Verity was still staring at nothing. "Purged?" she asked, half-heartedly.
"Oh. Sometimes – infrequently, that is – certain thoughts and memory sequences become… unsafe to keep within our consciousness. So they must be partitioned and suppressed."
She looked up. "You take bits out of your memory? But – how can destroying your own knowledge make anything better ever?"
"You doubtless know that knowledge can be dangerous in the wrong hands."
"In your own hands?" She stared at Dala's monitors, trying to spot any sign of humanity remaining. The monitors glowed gently in the darkness of the Dome, but the images didn't move. The features probably hadn't even belonged to her as a human.
"Experience has shown us that not even we are safe. One of our visitors before you was able to take advantage of weaknesses in our security – you've heard Dr 8, no doubt. Reduced to communicating in RobCo soundwaves.
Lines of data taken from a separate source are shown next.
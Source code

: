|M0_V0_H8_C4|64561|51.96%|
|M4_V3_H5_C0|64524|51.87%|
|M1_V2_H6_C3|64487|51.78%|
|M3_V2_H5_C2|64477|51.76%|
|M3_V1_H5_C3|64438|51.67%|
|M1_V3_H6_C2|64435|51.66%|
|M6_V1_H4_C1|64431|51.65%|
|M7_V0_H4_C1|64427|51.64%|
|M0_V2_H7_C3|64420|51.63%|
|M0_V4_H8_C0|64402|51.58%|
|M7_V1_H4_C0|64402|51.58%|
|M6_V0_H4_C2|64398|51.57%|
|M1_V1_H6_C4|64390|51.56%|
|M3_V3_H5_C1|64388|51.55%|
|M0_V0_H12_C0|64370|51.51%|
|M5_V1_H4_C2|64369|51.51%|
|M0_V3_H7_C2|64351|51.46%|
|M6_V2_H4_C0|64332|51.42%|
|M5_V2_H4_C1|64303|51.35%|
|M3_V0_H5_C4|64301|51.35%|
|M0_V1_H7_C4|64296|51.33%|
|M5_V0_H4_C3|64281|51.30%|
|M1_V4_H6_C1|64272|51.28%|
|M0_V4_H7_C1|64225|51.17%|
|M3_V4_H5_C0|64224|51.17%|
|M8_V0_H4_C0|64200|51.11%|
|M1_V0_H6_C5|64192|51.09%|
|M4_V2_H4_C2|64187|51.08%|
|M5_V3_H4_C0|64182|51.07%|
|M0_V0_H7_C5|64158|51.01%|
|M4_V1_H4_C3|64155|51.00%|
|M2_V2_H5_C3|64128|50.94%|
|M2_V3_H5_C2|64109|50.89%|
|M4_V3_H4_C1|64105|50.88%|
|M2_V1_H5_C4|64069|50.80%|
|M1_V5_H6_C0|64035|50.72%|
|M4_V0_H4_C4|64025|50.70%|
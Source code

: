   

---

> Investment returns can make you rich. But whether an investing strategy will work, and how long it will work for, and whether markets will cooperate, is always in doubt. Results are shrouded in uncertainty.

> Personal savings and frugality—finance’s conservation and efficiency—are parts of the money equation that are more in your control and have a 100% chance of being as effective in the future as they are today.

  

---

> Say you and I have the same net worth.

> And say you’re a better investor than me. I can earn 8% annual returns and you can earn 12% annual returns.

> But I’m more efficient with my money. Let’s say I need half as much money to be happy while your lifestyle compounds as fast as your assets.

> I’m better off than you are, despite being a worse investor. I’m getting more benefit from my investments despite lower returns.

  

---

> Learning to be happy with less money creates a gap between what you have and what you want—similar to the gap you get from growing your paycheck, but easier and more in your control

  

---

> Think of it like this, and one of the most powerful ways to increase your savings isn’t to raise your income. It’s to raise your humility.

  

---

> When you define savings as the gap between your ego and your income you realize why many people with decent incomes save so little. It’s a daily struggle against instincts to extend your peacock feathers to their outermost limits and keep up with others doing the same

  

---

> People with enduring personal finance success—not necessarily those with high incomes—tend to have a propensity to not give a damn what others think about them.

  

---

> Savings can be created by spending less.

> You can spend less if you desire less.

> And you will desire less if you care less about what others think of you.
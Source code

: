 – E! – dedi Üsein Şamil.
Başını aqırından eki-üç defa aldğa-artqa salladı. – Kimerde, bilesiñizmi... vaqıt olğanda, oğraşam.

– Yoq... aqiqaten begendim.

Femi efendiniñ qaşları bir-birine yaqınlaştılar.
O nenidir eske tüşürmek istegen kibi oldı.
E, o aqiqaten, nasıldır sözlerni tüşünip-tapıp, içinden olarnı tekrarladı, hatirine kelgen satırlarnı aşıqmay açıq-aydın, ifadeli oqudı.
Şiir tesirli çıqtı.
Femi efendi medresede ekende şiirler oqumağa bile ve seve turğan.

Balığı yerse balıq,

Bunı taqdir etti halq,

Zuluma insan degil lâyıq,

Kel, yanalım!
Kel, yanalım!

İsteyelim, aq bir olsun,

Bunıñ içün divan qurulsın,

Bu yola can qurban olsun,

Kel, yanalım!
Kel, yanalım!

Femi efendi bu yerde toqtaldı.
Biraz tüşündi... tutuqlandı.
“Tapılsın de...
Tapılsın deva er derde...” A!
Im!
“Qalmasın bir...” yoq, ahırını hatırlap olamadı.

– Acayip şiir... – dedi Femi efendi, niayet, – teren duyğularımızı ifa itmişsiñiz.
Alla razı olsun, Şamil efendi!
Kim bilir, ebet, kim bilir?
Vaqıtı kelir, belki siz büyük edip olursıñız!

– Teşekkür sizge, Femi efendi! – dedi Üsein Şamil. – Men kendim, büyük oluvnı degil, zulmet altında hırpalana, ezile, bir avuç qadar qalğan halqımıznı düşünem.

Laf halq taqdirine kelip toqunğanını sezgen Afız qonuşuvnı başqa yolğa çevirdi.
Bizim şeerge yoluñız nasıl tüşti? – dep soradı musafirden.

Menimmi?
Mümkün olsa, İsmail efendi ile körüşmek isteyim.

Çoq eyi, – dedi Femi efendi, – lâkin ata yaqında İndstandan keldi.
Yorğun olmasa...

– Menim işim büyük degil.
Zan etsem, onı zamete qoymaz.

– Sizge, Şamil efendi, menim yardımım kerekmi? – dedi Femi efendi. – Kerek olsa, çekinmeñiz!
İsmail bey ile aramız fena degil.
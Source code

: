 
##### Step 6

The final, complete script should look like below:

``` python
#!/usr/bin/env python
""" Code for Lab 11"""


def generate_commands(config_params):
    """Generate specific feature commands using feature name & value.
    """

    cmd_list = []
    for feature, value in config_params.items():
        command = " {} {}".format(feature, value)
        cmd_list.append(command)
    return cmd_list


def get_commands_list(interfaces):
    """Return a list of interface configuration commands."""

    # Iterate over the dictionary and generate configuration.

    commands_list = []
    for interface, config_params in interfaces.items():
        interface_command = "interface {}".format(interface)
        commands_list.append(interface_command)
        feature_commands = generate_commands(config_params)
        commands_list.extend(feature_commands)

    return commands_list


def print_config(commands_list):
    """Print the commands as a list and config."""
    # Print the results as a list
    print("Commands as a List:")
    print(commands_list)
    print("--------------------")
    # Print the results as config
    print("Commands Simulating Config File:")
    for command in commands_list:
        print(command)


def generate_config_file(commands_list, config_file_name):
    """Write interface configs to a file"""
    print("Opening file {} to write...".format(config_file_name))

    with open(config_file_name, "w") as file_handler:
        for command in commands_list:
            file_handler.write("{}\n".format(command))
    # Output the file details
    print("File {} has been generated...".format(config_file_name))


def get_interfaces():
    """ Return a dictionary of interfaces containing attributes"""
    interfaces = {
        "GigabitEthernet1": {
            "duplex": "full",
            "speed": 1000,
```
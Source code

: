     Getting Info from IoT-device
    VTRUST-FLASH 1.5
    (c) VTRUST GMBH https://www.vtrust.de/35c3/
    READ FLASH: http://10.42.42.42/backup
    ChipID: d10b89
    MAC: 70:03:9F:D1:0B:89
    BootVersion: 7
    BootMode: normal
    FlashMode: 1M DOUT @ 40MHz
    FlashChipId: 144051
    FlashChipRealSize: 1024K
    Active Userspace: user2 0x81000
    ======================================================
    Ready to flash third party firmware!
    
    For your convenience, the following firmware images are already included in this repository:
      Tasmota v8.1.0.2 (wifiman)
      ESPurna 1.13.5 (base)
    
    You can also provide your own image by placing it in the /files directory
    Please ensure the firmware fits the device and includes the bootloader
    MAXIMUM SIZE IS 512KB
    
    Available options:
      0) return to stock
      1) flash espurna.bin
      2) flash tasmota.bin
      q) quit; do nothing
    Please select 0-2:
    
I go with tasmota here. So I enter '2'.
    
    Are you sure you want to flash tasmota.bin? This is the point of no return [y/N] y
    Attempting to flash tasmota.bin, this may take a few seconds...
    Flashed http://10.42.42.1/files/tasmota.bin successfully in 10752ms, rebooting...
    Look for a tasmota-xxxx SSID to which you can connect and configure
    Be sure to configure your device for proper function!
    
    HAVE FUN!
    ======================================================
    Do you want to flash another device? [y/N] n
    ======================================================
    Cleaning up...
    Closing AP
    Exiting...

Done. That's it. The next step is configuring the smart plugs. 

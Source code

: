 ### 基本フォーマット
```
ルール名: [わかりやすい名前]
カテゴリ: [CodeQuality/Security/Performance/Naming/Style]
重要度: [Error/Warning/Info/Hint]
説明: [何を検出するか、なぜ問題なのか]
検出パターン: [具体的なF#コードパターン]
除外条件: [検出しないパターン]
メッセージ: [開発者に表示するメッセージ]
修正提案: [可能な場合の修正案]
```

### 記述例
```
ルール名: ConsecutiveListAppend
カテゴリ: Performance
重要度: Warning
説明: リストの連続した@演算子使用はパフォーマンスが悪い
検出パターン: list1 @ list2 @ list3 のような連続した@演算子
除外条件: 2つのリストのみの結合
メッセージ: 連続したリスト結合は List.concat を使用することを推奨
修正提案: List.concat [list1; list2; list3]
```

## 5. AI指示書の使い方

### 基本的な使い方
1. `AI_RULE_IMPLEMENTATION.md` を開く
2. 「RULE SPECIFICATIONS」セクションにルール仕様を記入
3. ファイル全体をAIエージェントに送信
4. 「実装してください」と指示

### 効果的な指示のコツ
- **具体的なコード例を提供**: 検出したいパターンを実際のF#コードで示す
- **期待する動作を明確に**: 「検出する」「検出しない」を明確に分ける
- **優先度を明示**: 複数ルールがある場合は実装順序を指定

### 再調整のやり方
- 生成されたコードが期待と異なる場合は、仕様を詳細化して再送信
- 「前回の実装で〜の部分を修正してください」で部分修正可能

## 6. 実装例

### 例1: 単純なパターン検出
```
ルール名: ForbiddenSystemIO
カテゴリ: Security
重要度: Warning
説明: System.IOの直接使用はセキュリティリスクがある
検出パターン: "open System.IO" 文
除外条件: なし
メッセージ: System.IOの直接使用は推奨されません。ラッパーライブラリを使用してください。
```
A shame."
"Yeah," said Verity. "Yeah, that's a shame."
"Although he is a lot easier to get along with now," Dala added.
"Yeah. Um… I think I hurt my neck," Verity said. "I'm not quite sure what happened with it. Can you maybe check to see what's wrong?" She turned around.
Dala cooed gently as she scanned her.
"I think," she said at last. 'That the spine may have become partially detached from your Tesla coil receptors. A large enough impact could partially or totally sever the connection. In your case, it seems to have been an incomplete break, but it looks… messy. How unusual. It's a simple enough connection. Some damage has been done to the surrounding skin and flesh, but it is insignificant. Unlikely to cause you trouble unless you aggravate it further. I cannot help you with it now, but if you want it to be fixed, the Auto-Doc in your quarters, once upgraded, could help you with it."
Verity shivered, raising a hand to the back of her neck subconsciously. The lobotomites couldn't be as mindless as the Think Tank thought they were. They'd been able to help her – even if the connection was as simple as Dala said. They were human, still, no matter what had happened to them – which was more than she could say about the Think Tank.